▶ **EXERCISE GOAL**
Across the data below, in how many lines does the word "trajectories" appear? Give only the number.

▶ **DATA SUPPLIED**
*** Begin section ***
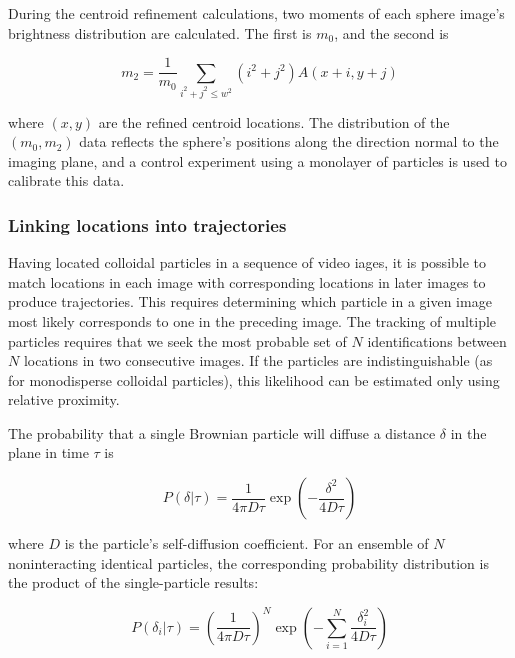 During the centroid refinement calculations, two moments of each sphere image's brightness 
distribution are calculated.  The first is $m_0$, and the second is 

\begin{center}\begin{equation}m_2 = \frac{1}{m_0} \sum_{i^2+j^2 \leq w^2} (i^2 + j^2)A(x+i,y+j)
\end{equation}\end{center}

where $(x,y)$ are the refined centroid locations.  The distribution of the $(m_0,m_2)$ data reflects the
sphere's positions along the direction normal to the imaging plane, and a control experiment using a 
monolayer of particles is used to calibrate this data.

\subsubsection{Linking locations into trajectories}

Having located colloidal particles in a sequence of video iages, it is possible to 
match locations in each image with corresponding locations in later images to produce
trajectories.  This requires determining which particle in a given image
most likely corresponds to one in the preceding image.  The tracking of 
multiple particles requires that we seek the most probable set of $N$ identifications 
between $N$ locations in two consecutive images. If the particles are indistinguishable (as for
monodisperse colloidal particles), this likelihood can be estimated only using relative
proximity.

The probability that a single Brownian particle will diffuse a distance $\delta$ in the plane 
in time $\tau$ is

\begin{center}\begin{equation}P(\delta|\tau) = \frac{1}{4\pi D\tau} \exp{ \left( -\frac{\delta^2}{4D\tau} \right) }
\end{equation}\end{center}

where $D$ is the particle's self-diffusion coefficient.  For an ensemble of $N$ noninteracting
identical particles, the corresponding probability distribution is the product of the 
single-particle results:

\begin{center}\begin{equation}P({\delta_i}|\tau) = \left( \frac{1}{4\pi D\tau} \right)^N 
\exp{ \left( -\sum_{i=1}^N \frac{\delta_i^2}{4D\tau} \right) }
\end{equation}\end{center}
*** End section ***
▶ **RESPONSE TO THIS EXERCISE**
2